(Rendered images with source text)
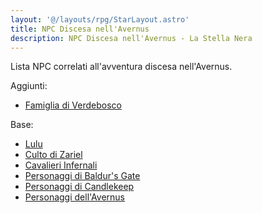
 ```yaml
---
layout: '@/layouts/rpg/StarLayout.astro'
title: NPC Discesa nell'Avernus
description: NPC Discesa nell'Avernus - La Stella Nera
---
```


Lista NPC correlati all'avventura discesa nell'Avernus.

Aggiunti:
- [Famiglia di Verdebosco](/star/npc/misc#famiglia-di-verdebosco)

Base:
- [Lulu](/star/npc/avernus#lulu)
- [Culto di Zariel](/star/npc/evil#culto-di-zariel)
- [Cavalieri Infernali](/star/npc/elturel#cavalieri-infernali)
- [Personaggi di Baldur's Gate](/star/npc/baldursgate)
- [Personaggi di Candlekeep](/star/npc/misc#candlekeep)
- [Personaggi dell'Avernus](/star/npc/avernus)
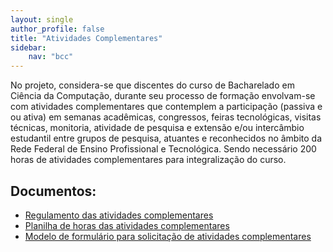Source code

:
 ```yaml
---
layout: single
author_profile: false
title: "Atividades Complementares"
sidebar:
    nav: "bcc"
---
```


No projeto, considera-se que discentes do curso de Bacharelado em Ciência da Computação, durante seu processo de formação envolvam-se com atividades complementares que contemplem a participação (passiva e ou ativa) em semanas acadêmicas, congressos, feiras tecnológicas, visitas técnicas, monitoria, atividade de pesquisa e extensão e/ou intercâmbio estudantil entre grupos de pesquisa, atuantes e reconhecidos no âmbito da Rede Federal de Ensino Profissional e Tecnológica.  Sendo necessário 200 horas de atividades complementares para integralização do curso.

## Documentos:
- [Regulamento das atividades complementares]({{site.url}}/assets/abi/regulamento-atividades-complementares.pdf)
- [Planilha de horas das atividades complementares]({{site.url}}/assets/abi/planilha-horas-atividades-complementares.pdf)
- [Modelo de formulário para solicitação de atividades complementares]({{site.url}}/assets/abi/modelo-formulario-atividades-complementares.xls)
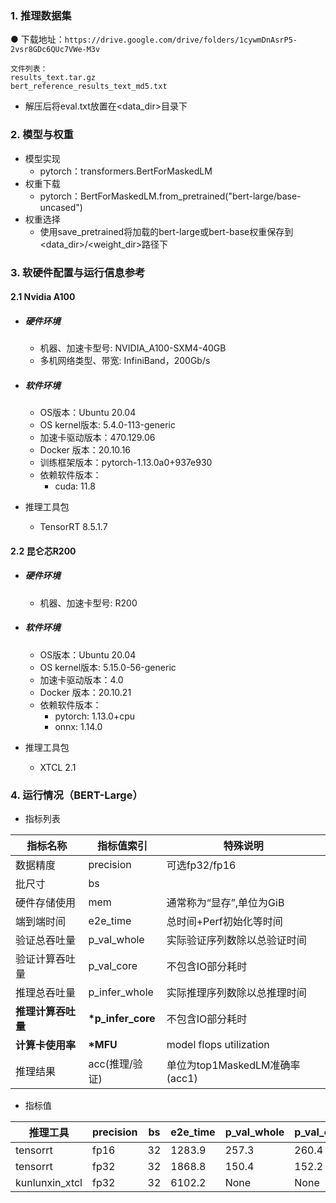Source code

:### 1. 推理数据集

● 下载地址：`https://drive.google.com/drive/folders/1cywmDnAsrP5-2vsr8GDc6QUc7VWe-M3v`

```
文件列表：
results_text.tar.gz
bert_reference_results_text_md5.txt
```

* 解压后将eval.txt放置在<data_dir>目录下

### 2. 模型与权重

* 模型实现
  * pytorch：transformers.BertForMaskedLM
* 权重下载
  * pytorch：BertForMaskedLM.from_pretrained("bert-large/base-uncased")
* 权重选择
  * 使用save_pretrained将加载的bert-large或bert-base权重保存到<data_dir>/<weight_dir>路径下

### 3. 软硬件配置与运行信息参考

#### 2.1 Nvidia A100

- ##### 硬件环境
    - 机器、加速卡型号: NVIDIA_A100-SXM4-40GB
    - 多机网络类型、带宽: InfiniBand，200Gb/s

- ##### 软件环境
   - OS版本：Ubuntu 20.04
   - OS kernel版本: 5.4.0-113-generic
   - 加速卡驱动版本：470.129.06
   - Docker 版本：20.10.16
   - 训练框架版本：pytorch-1.13.0a0+937e930
   - 依赖软件版本：
     - cuda: 11.8

- 推理工具包

   - TensorRT 8.5.1.7

#### 2.2 昆仑芯R200

- ##### 硬件环境
    - 机器、加速卡型号: R200

- ##### 软件环境
   - OS版本：Ubuntu 20.04
   - OS kernel版本: 5.15.0-56-generic
   - 加速卡驱动版本：4.0
   - Docker 版本：20.10.21
   - 依赖软件版本：
     - pytorch: 1.13.0+cpu
     - onnx: 1.14.0

- 推理工具包

   - XTCL 2.1

### 4. 运行情况（BERT-Large）

* 指标列表

| 指标名称           | 指标值索引        | 特殊说明                                                    |
| ------------------ | ----------------- | ----------------------------------------------------------- |
| 数据精度           | precision         | 可选fp32/fp16                                               |
| 批尺寸             | bs                |                       |
| 硬件存储使用       | mem               | 通常称为“显存”,单位为GiB                                    |
| 端到端时间         | e2e_time          | 总时间+Perf初始化等时间                                     |
| 验证总吞吐量       | p_val_whole       | 实际验证序列数除以总验证时间                                |
| 验证计算吞吐量     | p_val_core       | 不包含IO部分耗时                                            |
| 推理总吞吐量       | p_infer_whole     | 实际推理序列数除以总推理时间                                |
| **推理计算吞吐量** | **\*p_infer_core** | 不包含IO部分耗时                             |
| **计算卡使用率** | **\*MFU** | model flops utilization                             |
| 推理结果           | acc(推理/验证)    | 单位为top1MaskedLM准确率(acc1)                              |

* 指标值


| 推理工具  | precision | bs   | e2e_time | p_val_whole | p_val_core | p_infer_whole | \*p_infer_core | \*MFU     | acc         | mem        |
| ----------- | --------- | ---- | ---- | -------- | ----------- | ---------- | ------------- | ------------ | ----------- | ----------- |
| tensorrt | fp16      | 32 | 1283.9   | 257.3       | 260.4      | 408.3         | 418.1          | 45.3% | 0.600/0.638 | 17.4/40.0 |
| tensorrt | fp32   | 32 | 1868.8   | 150.4       | 152.2      | 190.4         | 194.1       | 42.0% | 0.638/0.638 | 16.9/40.0 |
| kunlunxin_xtcl| fp32   | 32 | 6102.2 | None          | None       | 49.6          | 56          | 50% | 0.638/0.638| None| 

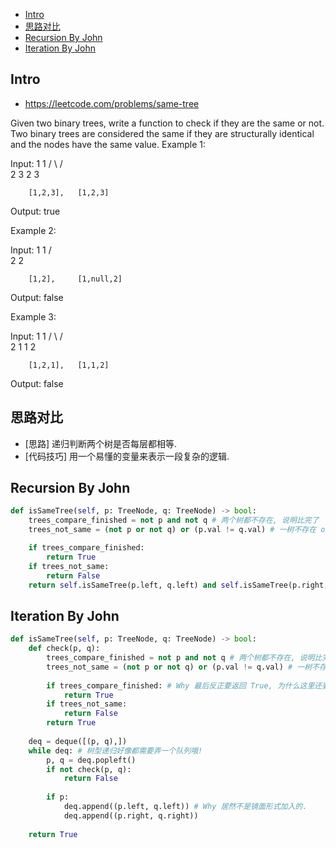 - [Intro](#intro)
- [思路对比](#%e6%80%9d%e8%b7%af%e5%af%b9%e6%af%94)
- [Recursion By John](#recursion-by-john)
- [Iteration By John](#iteration-by-john)

## Intro

- https://leetcode.com/problems/same-tree

Given two binary trees, write a function to check if they are the same or not.
Two binary trees are considered the same if they are structurally identical and the nodes have the same value.
Example 1:

Input:     1         1
          / \       / \
         2   3     2   3

        [1,2,3],   [1,2,3]

Output: true

Example 2:

Input:     1         1
          /           \
         2             2

        [1,2],     [1,null,2]

Output: false

Example 3:

Input:     1         1
          / \       / \
         2   1     1   2

        [1,2,1],   [1,1,2]

Output: false

## 思路对比

- [思路] 递归判断两个树是否每层都相等.
- [代码技巧] 用一个易懂的变量来表示一段复杂的逻辑.

## Recursion By John

```py
def isSameTree(self, p: TreeNode, q: TreeNode) -> bool:
    trees_compare_finished = not p and not q # 两个树都不存在, 说明比完了
    trees_not_same = (not p or not q) or (p.val != q.val) # 一树不存在 or 两值不相等, 肯定不相等

    if trees_compare_finished:
        return True
    if trees_not_same: 
        return False
    return self.isSameTree(p.left, q.left) and self.isSameTree(p.right, q.right)
```



## Iteration By John

```py
def isSameTree(self, p: TreeNode, q: TreeNode) -> bool:
    def check(p, q):
        trees_compare_finished = not p and not q # 两个树都不存在, 说明比完了
        trees_not_same = (not p or not q) or (p.val != q.val) # 一树不存在 or 两值不相等, 肯定不相等
        
        if trees_compare_finished: # Why 最后反正要返回 True, 为什么这里还要这一轮呢? 去掉又会报错
            return True
        if trees_not_same:
            return False
        return True
    
    deq = deque([(p, q),])
    while deq: # 树型递归好像都需要弄一个队列哦!
        p, q = deq.popleft()
        if not check(p, q):
            return False
        
        if p:
            deq.append((p.left, q.left)) # Why 居然不是镜面形式加入的.
            deq.append((p.right, q.right))
                
    return True
```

§ **Aim of the exercise**:
Every line of the entries that includes "两个树都不存在" must be copied into the answer.

§ **Result of this task**:
    trees_compare_finished = not p and not q # 两个树都不存在, 说明比完了
        trees_compare_finished = not p and not q # 两个树都不存在, 说明比完了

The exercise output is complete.